For the moment he didn’t reply. I think he was choked as well. Then I was aware of him standing beside me, his black face invisible, only his DPMs showing faintly in the moonlight. He pointed at the shrouded body and asked, ‘Who is this?’

‘Andy.’

‘Andy! Oh my goodness! I’m sorry. Was it an elephant?’

‘Yep. What about you? Have you got casualties?’

‘Two dead. Two broken legs, one broken arm, one flesh wound from a bullet.’

‘What about casevac?’

‘It will be difficult from here.’

‘You’ve said it. Let’s get back to the holding area and talk about it there.’

I should have bollocked him for letting his men run riot, but I let it go, because I’d seen enough of their behaviour to realise it was utterly unrealistic to expect the sort of discipline that prevails in British forces. Nor did I tell him to call off the guys who were carving up the elephants. I knew the whole Kamangan army was shit-poor, and hadn’t been paid in months, so who was I to deny them the fat haul of dollars they might get from selling tusks?

At 2300 local time — 2100 in the UK — I called Hereford on the satcom phone to report our casualty.

‘What d’you mean, it was an elephant?’ said Pete Dickson, the Duty Officer, incredulously.

‘We were on a night ex,’ I white-lied. ‘A herd of about fifty ellies wandered on to our position and stampeded. Came right through us. There wasn’t time to move or do anything. Andy got knocked down and trampled.’

‘Killed outright?’

‘Instantaneously.

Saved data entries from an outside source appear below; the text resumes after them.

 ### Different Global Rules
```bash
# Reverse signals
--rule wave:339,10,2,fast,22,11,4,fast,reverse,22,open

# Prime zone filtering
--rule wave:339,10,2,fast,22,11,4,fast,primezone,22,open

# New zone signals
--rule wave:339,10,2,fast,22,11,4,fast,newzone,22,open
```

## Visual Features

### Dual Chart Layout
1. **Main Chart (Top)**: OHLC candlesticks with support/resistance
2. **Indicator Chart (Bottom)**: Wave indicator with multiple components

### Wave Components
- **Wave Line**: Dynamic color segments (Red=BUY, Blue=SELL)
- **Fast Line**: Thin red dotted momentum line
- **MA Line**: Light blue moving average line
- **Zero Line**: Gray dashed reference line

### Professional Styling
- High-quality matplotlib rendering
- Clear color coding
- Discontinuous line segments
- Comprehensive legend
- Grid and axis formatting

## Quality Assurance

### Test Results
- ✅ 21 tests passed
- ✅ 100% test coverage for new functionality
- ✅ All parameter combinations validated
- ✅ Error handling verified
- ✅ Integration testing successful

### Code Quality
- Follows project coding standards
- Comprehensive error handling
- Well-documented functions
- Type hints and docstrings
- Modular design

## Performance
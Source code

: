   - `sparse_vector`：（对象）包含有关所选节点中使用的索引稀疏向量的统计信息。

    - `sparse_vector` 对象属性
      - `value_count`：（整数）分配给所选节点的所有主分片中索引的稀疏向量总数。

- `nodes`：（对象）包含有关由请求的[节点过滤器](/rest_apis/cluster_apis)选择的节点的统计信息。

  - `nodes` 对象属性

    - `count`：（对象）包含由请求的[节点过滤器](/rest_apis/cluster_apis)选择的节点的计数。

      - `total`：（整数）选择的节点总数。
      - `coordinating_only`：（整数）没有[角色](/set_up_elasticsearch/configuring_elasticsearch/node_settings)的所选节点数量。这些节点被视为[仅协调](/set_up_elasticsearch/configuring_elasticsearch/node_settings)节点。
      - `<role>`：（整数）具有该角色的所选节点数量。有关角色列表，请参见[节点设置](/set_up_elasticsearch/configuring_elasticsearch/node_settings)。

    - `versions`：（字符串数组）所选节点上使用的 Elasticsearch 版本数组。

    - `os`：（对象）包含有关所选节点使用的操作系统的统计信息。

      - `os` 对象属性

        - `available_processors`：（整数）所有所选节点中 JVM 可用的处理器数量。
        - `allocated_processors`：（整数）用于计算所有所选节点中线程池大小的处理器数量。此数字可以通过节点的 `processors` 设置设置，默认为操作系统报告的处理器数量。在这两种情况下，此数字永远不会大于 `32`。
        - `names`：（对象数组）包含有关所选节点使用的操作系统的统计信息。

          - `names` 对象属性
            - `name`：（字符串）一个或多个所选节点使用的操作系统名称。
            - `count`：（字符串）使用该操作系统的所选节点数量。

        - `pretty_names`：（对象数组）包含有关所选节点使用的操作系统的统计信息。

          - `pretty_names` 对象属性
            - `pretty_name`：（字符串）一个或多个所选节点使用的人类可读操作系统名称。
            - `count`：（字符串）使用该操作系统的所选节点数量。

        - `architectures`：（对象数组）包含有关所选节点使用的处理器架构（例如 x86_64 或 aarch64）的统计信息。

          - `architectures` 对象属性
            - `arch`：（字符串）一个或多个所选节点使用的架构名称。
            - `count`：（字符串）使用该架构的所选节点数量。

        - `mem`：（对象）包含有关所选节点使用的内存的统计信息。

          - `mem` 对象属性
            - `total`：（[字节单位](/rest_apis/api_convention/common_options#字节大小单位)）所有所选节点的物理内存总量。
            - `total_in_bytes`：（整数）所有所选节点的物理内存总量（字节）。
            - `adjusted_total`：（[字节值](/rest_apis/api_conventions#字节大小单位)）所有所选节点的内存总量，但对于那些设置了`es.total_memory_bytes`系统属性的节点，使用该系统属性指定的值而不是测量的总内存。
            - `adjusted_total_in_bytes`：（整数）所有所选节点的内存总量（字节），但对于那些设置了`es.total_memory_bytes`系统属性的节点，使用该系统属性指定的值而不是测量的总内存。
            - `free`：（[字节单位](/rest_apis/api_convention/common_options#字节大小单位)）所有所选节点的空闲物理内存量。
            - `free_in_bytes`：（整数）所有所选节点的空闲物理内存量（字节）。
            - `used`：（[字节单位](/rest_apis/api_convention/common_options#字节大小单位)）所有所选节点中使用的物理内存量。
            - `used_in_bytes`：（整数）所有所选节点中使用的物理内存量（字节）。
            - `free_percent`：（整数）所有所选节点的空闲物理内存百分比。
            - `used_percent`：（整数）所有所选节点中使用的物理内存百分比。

When you see the body, you’ll know. His chest is about two inches front to back.’

‘Jesus!’

‘Listen,’ I went on. ‘We need to get him out fast. He won’t last a day in the kind of heat we’re having.’

‘You mean a charter aircraft?’

‘Exactly. There’s a firm called Kam-Ex, in Mulongwe. You can contact them through the embassy.’

‘Are they going to be happy to fly into your area?’

I lied again. ‘There shouldn’t be any problem. We’re still well north of rebel territory.’

‘Okay. And is there a strip close by?’

‘There will be. There’s a straight bush road with a good level surface. It just needs a bit of scrub cleared, and we can do that at first light.’

I gave the coordinates, which I’d punched into my GPS as Waypoint Four.

‘Right,’ said Pete. ‘We’ll see what we can do. But we’ll need a full report on the incident in due course.’

‘Of course.’

‘D’you want to speak to the CO in the morning?’

‘Not unless he wants to speak to me.’

‘Okay, then. Until tomorrow.’

Dawn saw us back on the bush road with a force of forty Kamangans. We’d chosen a stretch on which the scrub was light anyway, and now those razor-sharp machetes came into their own. In the cool of the morning the guys worked well — I had to hand it to them — and in little more than an hour we’d cleared a strip four hundred metres long, cutting back the shrubs on either side of the track to create an open corridor about twenty metres wide. Provided no strong cross-wind got up, a reasonable pilot ought to be able to land and take off without difficulty.

At that stage — 0630 — we had no confirmation that an aircraft was available, but I went ahead preparing the strip anyway. At 0945 I was relieved to get a satcom call from Hereford via the Defence Attaché at the embassy in Mulongwe, confirming that a Kam-Ex aircraft was on its way. Its estimated flight-time, the DA said, was one hour forty minutes, and he gave us a frequency on which we could establish comms with the pilot when he was approaching.